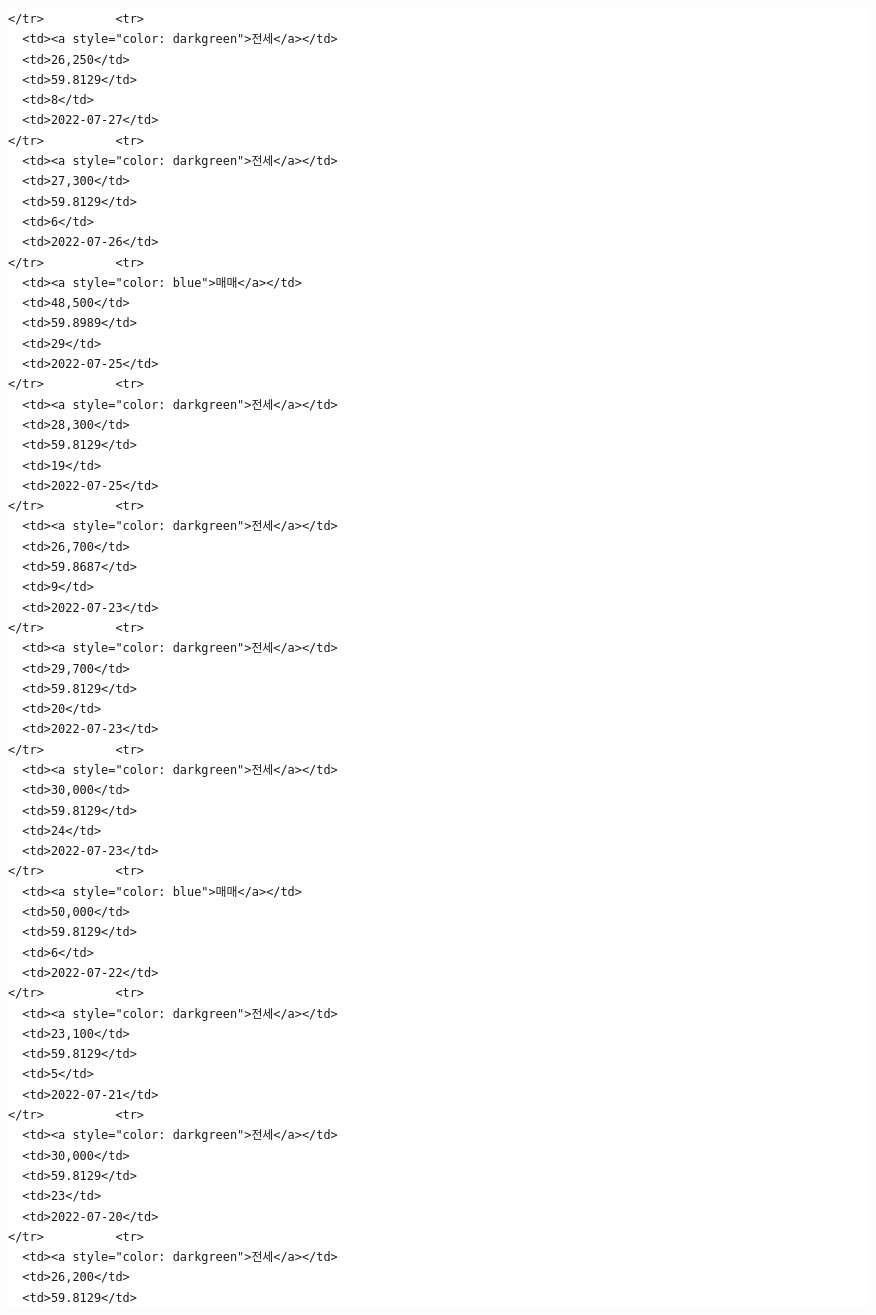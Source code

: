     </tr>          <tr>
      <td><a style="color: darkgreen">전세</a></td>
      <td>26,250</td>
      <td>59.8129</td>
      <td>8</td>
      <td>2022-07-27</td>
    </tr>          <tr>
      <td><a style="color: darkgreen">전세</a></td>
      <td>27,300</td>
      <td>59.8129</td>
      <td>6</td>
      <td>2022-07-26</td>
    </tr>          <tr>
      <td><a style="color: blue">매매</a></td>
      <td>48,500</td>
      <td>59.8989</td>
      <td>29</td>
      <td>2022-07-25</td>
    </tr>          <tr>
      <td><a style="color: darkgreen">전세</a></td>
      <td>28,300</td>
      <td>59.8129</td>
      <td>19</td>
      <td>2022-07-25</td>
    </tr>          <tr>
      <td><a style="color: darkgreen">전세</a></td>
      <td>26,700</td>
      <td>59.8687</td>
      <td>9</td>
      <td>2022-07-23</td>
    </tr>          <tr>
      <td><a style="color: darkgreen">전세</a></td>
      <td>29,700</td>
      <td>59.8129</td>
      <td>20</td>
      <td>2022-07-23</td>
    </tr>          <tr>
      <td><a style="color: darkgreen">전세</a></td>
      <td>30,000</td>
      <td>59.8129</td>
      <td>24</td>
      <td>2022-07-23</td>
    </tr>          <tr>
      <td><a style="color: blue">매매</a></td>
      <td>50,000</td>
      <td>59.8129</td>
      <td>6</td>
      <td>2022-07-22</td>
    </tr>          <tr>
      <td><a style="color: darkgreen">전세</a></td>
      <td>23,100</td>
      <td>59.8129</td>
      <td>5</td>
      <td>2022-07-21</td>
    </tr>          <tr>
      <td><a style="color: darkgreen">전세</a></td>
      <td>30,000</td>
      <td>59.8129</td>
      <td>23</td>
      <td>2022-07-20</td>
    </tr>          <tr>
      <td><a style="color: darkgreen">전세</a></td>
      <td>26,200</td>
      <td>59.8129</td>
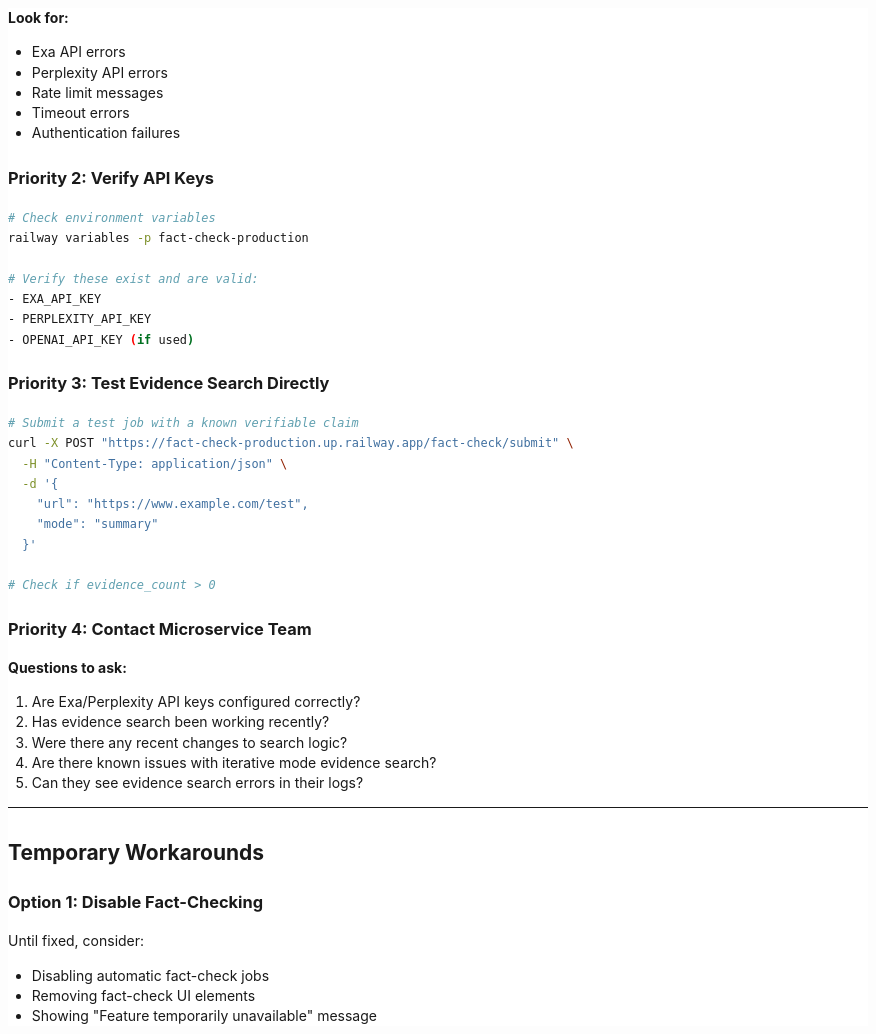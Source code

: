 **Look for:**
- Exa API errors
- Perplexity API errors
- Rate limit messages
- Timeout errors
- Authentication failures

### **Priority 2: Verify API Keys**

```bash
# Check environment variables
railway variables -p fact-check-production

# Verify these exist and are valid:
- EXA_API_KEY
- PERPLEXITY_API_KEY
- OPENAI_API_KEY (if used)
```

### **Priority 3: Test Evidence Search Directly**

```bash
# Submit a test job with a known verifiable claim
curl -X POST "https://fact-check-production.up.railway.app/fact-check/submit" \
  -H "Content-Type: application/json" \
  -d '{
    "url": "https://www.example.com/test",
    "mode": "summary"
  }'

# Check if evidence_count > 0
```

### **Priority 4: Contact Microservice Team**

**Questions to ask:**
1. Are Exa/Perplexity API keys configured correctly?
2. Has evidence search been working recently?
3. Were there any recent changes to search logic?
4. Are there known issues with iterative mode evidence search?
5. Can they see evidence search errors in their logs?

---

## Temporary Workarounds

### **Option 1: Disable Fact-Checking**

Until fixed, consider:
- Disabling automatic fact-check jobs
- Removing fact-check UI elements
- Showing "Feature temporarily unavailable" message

==============================

# What you will do:
Retype word for word all the material given above, and keep the pictures out.

# Solution for this problem:
Source code

:     </tr>          <tr>
      <td><a style="color: darkgreen">전세</a></td>
      <td>26,250</td>
      <td>59.8129</td>
      <td>8</td>
      <td>2022-07-27</td>
    </tr>          <tr>
      <td><a style="color: darkgreen">전세</a></td>
      <td>27,300</td>
      <td>59.8129</td>
      <td>6</td>
      <td>2022-07-26</td>
    </tr>          <tr>
      <td><a style="color: blue">매매</a></td>
      <td>48,500</td>
      <td>59.8989</td>
      <td>29</td>
      <td>2022-07-25</td>
    </tr>          <tr>
      <td><a style="color: darkgreen">전세</a></td>
      <td>28,300</td>
      <td>59.8129</td>
      <td>19</td>
      <td>2022-07-25</td>
    </tr>          <tr>
      <td><a style="color: darkgreen">전세</a></td>
      <td>26,700</td>
      <td>59.8687</td>
      <td>9</td>
      <td>2022-07-23</td>
    </tr>          <tr>
      <td><a style="color: darkgreen">전세</a></td>
      <td>29,700</td>
      <td>59.8129</td>
      <td>20</td>
      <td>2022-07-23</td>
    </tr>          <tr>
      <td><a style="color: darkgreen">전세</a></td>
      <td>30,000</td>
      <td>59.8129</td>
      <td>24</td>
      <td>2022-07-23</td>
    </tr>          <tr>
      <td><a style="color: blue">매매</a></td>
      <td>50,000</td>
      <td>59.8129</td>
      <td>6</td>
      <td>2022-07-22</td>
    </tr>          <tr>
      <td><a style="color: darkgreen">전세</a></td>
      <td>23,100</td>
      <td>59.8129</td>
      <td>5</td>
      <td>2022-07-21</td>
    </tr>          <tr>
      <td><a style="color: darkgreen">전세</a></td>
      <td>30,000</td>
      <td>59.8129</td>
      <td>23</td>
      <td>2022-07-20</td>
    </tr>          <tr>
      <td><a style="color: darkgreen">전세</a></td>
      <td>26,200</td>
      <td>59.8129</td>
Source code

: **Look for:**
- Exa API errors
- Perplexity API errors
- Rate limit messages
- Timeout errors
- Authentication failures

### **Priority 2: Verify API Keys**

```bash
# Check environment variables
railway variables -p fact-check-production

# Verify these exist and are valid:
- EXA_API_KEY
- PERPLEXITY_API_KEY
- OPENAI_API_KEY (if used)
```

### **Priority 3: Test Evidence Search Directly**

```bash
# Submit a test job with a known verifiable claim
curl -X POST "https://fact-check-production.up.railway.app/fact-check/submit" \
  -H "Content-Type: application/json" \
  -d '{
    "url": "https://www.example.com/test",
    "mode": "summary"
  }'

# Check if evidence_count > 0
```

### **Priority 4: Contact Microservice Team**

**Questions to ask:**
1. Are Exa/Perplexity API keys configured correctly?
2. Has evidence search been working recently?
3. Were there any recent changes to search logic?
4. Are there known issues with iterative mode evidence search?
5. Can they see evidence search errors in their logs?

---

## Temporary Workarounds

### **Option 1: Disable Fact-Checking**

Until fixed, consider:
- Disabling automatic fact-check jobs
- Removing fact-check UI elements
- Showing "Feature temporarily unavailable" message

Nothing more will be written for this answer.